Non parliamo poi del fatto che alcuni paradigmi grammaticali introducono termini completamente differenti. Gli arabi parlano di “porte” laddove si classificano verbi con vocalizzazioni lessicali differenti, mentre i docenti occidentali non considerano significativa questa ripartizione dell’uso delle “porte” (ابواب ) come sezioni del modello فعل. Non parliamo poi di soggetti che interagiscono nelle varie categorie della coniugazione quando i docenti occidentali parlano di “prima, seconda e terza persona” mentre i docenti arabi chiamano gli stessi con “il locutore, l’interlocutore e l’assente”.
Gli arabi poi invece di dire di un verbo trilittero regolare o sano che le tre radicali della radice sono la prima radicale, la seconda e la terza radicale dicono che le le tre lettere sono la ف del verbo, la ع e la ل del verbo. Il massimo poi è che i docenti occidentali classificano i verbi trilitteri in verbi di I forma e verbi di forme superiori alla prima che vanno dalla II alla X forma. Per gli arabi queste forme verbali che sono formate dall’aggiunta di lettere servili alle tre radicali del verbo trilittero sano non esistono. Ma non è finita. I docenti italiani considerano i verbi irregolari in sordi, hamzati e deboli. I docenti arabi invece considerano i verbi sordi e hamzati verbi regolarissimi tanto da essere considerati appartenere ai verbi sani. Viceversa, i verbi deboli sono per entrambi malati e/o irregolari. Si scontrano pertanto due mondi che vedono lo stesso fenomeno grammaticale della irregolarità verbale in modo differente, almeno dal punto di vista del proprio sguardo linguistico legato sempre alla tradizione della ricerca linguistica.
La ragione di una simile differenza di visione è spiegabile dicendo che per i grammatici italiani il verbo - se subisce delle flessioni verbali, cioè delle trasformazioni fonetiche e ortografiche oppure cambiamenti vocalici - può o meno essere considerato irregolare-malato invece di regolare-sano. Per i grammatici arabi invece le irregolarità non sono viste con la stessa lente ma in modo differente e molto più semplice perché per loro le lettere deboli che sono solo la و e la ي o sono sani o sono malati. Punto.

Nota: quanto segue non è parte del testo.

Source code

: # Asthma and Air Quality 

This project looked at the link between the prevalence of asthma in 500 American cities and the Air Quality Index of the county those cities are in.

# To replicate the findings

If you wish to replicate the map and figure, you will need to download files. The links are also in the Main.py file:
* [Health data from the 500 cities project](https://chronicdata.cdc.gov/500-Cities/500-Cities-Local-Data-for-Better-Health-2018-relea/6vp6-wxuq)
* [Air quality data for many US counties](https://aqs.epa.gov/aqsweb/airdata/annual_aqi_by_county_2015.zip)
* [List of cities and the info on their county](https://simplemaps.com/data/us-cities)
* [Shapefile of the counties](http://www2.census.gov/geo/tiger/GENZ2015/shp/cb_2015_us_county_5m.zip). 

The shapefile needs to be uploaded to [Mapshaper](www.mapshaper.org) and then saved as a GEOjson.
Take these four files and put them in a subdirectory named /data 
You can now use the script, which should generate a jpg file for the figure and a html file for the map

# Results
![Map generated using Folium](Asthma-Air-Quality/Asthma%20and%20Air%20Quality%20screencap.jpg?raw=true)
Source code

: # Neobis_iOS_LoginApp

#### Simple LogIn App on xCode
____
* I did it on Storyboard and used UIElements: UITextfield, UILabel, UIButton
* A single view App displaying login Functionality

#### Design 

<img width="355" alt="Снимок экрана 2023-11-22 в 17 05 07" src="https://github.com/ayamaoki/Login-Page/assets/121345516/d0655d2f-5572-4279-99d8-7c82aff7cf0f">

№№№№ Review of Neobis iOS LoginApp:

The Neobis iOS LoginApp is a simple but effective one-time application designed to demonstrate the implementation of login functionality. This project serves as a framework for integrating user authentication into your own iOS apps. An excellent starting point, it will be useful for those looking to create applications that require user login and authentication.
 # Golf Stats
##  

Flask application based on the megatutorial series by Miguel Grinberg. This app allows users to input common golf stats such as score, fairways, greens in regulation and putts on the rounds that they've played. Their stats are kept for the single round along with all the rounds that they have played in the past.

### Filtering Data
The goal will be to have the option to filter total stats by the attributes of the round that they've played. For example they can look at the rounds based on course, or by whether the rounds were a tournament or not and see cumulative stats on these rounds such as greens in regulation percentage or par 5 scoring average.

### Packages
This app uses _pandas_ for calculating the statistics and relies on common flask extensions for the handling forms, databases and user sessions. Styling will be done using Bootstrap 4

L’origine di questa “querelle” sta nel fatto che la hamza è una lettera alfabetica a tutti gli effetti mentre la alif è solo un sostegno della hamza e basta. Una delle conseguenze di questo fatto è l’incertezza del numero delle lettere dell’alfabeto che per alcuni è 28 lettere mentre per altri è 29. Non c’è nulla da scherzare su questo fatto perché tutto ciò si va a sommare alle tremende difficoltà che esistono per imparare la lingua araba, una lingua interessante e per molti aspetti coinvolgenti. Si può definirla anche bella ma il concetto di bellezza è di difficile interpretazione in questo caso soprattutto da parte di coloro che non posseggono gli strumenti culturali per apprezzarne bellezza e fascino. Per alcuni aspetti ci ricorda la bellezza della scienza quando essa si manifesta in tutto il suo splendore se proposta correttamente con l’uso obbligatorio della lingua matematica, difficile da comprendere ma proprio per questo perfetta nella sua compiutezza.